Skokie is a 1981 television film directed by Herbert Wise, based on a real life controversy in Skokie, Illinois, involving the National Socialist Party of America. This controversy would be fought in court and reach the level of the United States Supreme Court in National Socialist Party of America v. Village of Skokie.

The film premiered in the US on November 17, 1981. It was shown on the Israeli Educational television in the 1980s and on German television on March 3, 1997.

==Plot summary==
The peace of Skokie, a comfortable suburban village located just north of Chicago, is threatened when Frank Collin, a politically astute neo-Nazi organizer, selects the place as the site of his next rally. Close to 40 percent of the village's population is Jewish, and many of them are survivors of the Holocaust. They see the march as a warning and reminder of their days as concentration camp prisoners.

The Jewish community decides to stand against the rally at all costs to make sure that the Holocaust will never be forgotten or allowed to happen again.

Moderate leaders Bert Silverman and Abbot Rosen advise the Jewish community to ignore the neo-Nazis; the strategy they put forward is "quarantine", isolating the meeting by totally ignoring the neo-Nazi presence and refusing to be provoked. They see their logic as simple: if the Jewish community refuses to acknowledge the rally and thus refuses to feed the media any publicity, the meeting will be futile and eventually forgotten.

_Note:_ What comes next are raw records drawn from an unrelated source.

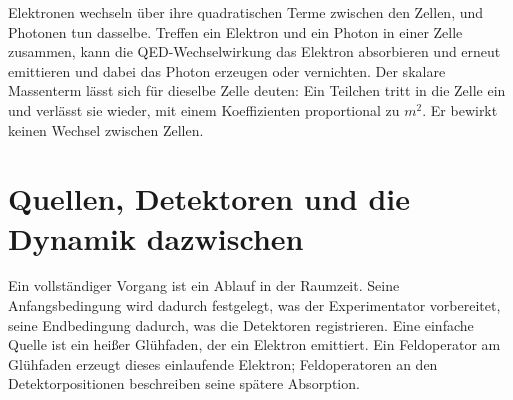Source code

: \begin{classroomqa}
\end{classroomqa}

Elektronen wechseln über ihre quadratischen Terme zwischen den Zellen, und Photonen tun dasselbe. Treffen ein Elektron und ein Photon in einer Zelle zusammen, kann die QED-Wechselwirkung das Elektron absorbieren und erneut emittieren und dabei das Photon erzeugen oder vernichten. Der skalare Massenterm lässt sich für dieselbe Zelle deuten: Ein Teilchen tritt in die Zelle ein und verlässt sie wieder, mit einem Koeffizienten proportional zu \(m^2\). Er bewirkt keinen Wechsel zwischen Zellen.

\begin{classroomqa}
\end{classroomqa}

\begin{classroomqa}
\end{classroomqa}

\section{Quellen, Detektoren und die Dynamik dazwischen}

Ein vollständiger Vorgang ist ein Ablauf in der Raumzeit. Seine Anfangsbedingung wird dadurch festgelegt, was der Experimentator vorbereitet, seine Endbedingung dadurch, was die Detektoren registrieren. Eine einfache Quelle ist ein heißer Glühfaden, der ein Elektron emittiert. Ein Feldoperator am Glühfaden erzeugt dieses einlaufende Elektron; Feldoperatoren an den Detektorpositionen beschreiben seine spätere Absorption.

However, one citizen challenges their argument. A Holocaust survivor, Max Feldman, says that he was told to ignore the Nazis nearly 40 years ago in Germany, and before he knew it he was in a concentration camp. He says this time he will take action, and he is ready to shed blood if necessary. Led by this de facto spokesman, most members of the community agree to protest.

==Cast==
- Danny Kaye as Max Feldman
- John Rubinstein as Herb Lewisohn
- Kim Hunter as Bertha Feldman
- Eli Wallach as Bert Silverman
- Carl Reiner as Abbot Rosen
- Marin Kanter as Janet Feldman
- George Dzundza as Frank Collin
- Brian Dennehy as Police Chief Arthur Buchanan
- Ed Flanders as Mayor Albert G. Smith
- Charles Levin as Rabbi Steinburg
- Lee Strasberg as Morton Weisman
- Robin Bartlett as JDL Girl

==Historicity==
The film intermixes real and fictional characters and events, including fictionalizing aspects of some of the main characters. For example, American Civil Liberties Union
(ACLU) lawyer "Herb Lewisohn" (played by actor John Rubinstein) is fictional, apparently based on attorney (and later law professor) David A. Goldberger who argued the case in real life, while ACLU national lawyer Aryeh Neier (played by actor Stephen D. Newman) is a real person. Similarly, Holocaust survivor "Max Feldman" is fictional, while Holocaust survivor Sol Goldstein (played by actor David Hurst) is a real person.